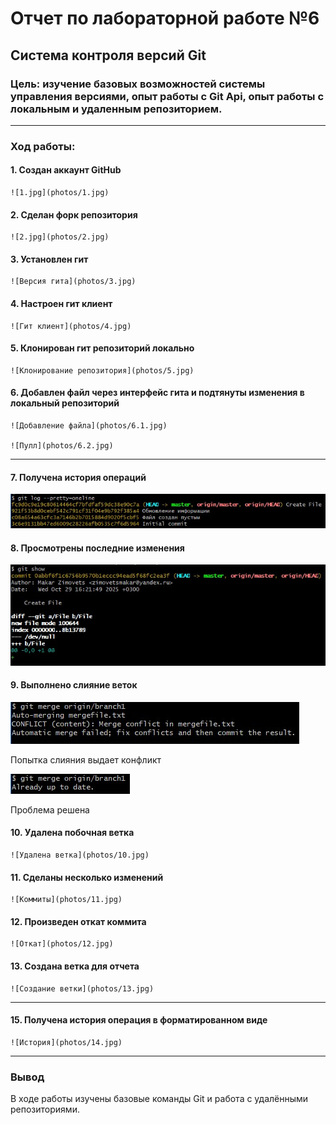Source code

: # Отчет по лабораторной работе №6
## Система контроля версий Git
### Цель: изучение базовых возможностей системы управления версиями, опыт работы с Git Api, опыт работы с локальным и удаленным репозиторием. 

---

### Ход работы:
#### 1. Создан аккаунт GitHub
    
    ![1.jpg](photos/1.jpg)


#### 2. Сделан форк репозитория

    ![2.jpg](photos/2.jpg)


#### 3. Установлен гит

    ![Версия гита](photos/3.jpg)


#### 4. Настроен гит клиент

    ![Гит клиент](photos/4.jpg)


#### 5. Клонирован гит репозиторий локально

    ![Клонирование репозитория](photos/5.jpg)


#### 6. Добавлен файл через интерфейс гита и подтянуты изменения в локальный репозиторий

    ![Добавление файла](photos/6.1.jpg)

    ![Пулл](photos/6.2.jpg)

---

#### 7. Получена история операций
   
   ![История](photos/7.jpg)


#### 8. Просмотрены последние изменения

   ![Просмотр изменений](photos/8.jpg)


#### 9. Выполнено слияние веток

   ![Неудачное слияние](photos/9.jpg)

   Попытка слияния выдает конфликт

   ![Слияние](photos/9.2.jpg)

   Проблема решена

#### 10. Удалена побочная ветка
   
    ![Удалена ветка](photos/10.jpg)

#### 11. Сделаны несколько изменений

    ![Коммиты](photos/11.jpg)

#### 12. Произведен откат коммита

    ![Откат](photos/12.jpg)


#### 13. Создана ветка для отчета

    ![Создание ветки](photos/13.jpg)

---

#### 15. Получена история операция в форматированном виде

    ![История](photos/14.jpg)

---

### Вывод
В ходе работы изучены базовые команды Git и работа с удалёнными репозиториями.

• • • • •

§ **Assigned task**:
What is needed is an exact copy of the lines from the one containing "#### 9. Выполнено слияние веток" through the last line of the records, and nothing else.

§ **Solved problem**:
#### 9. Выполнено слияние веток

   ![Неудачное слияние](photos/9.jpg)

   Попытка слияния выдает конфликт

   ![Слияние](photos/9.2.jpg)

   Проблема решена

#### 10. Удалена побочная ветка
   
    ![Удалена ветка](photos/10.jpg)

#### 11. Сделаны несколько изменений

    ![Коммиты](photos/11.jpg)

#### 12. Произведен откат коммита

    ![Откат](photos/12.jpg)


#### 13. Создана ветка для отчета

    ![Создание ветки](photos/13.jpg)

---

#### 15. Получена история операция в форматированном виде

    ![История](photos/14.jpg)

---

### Вывод
В ходе работы изучены базовые команды Git и работа с удалёнными репозиториями.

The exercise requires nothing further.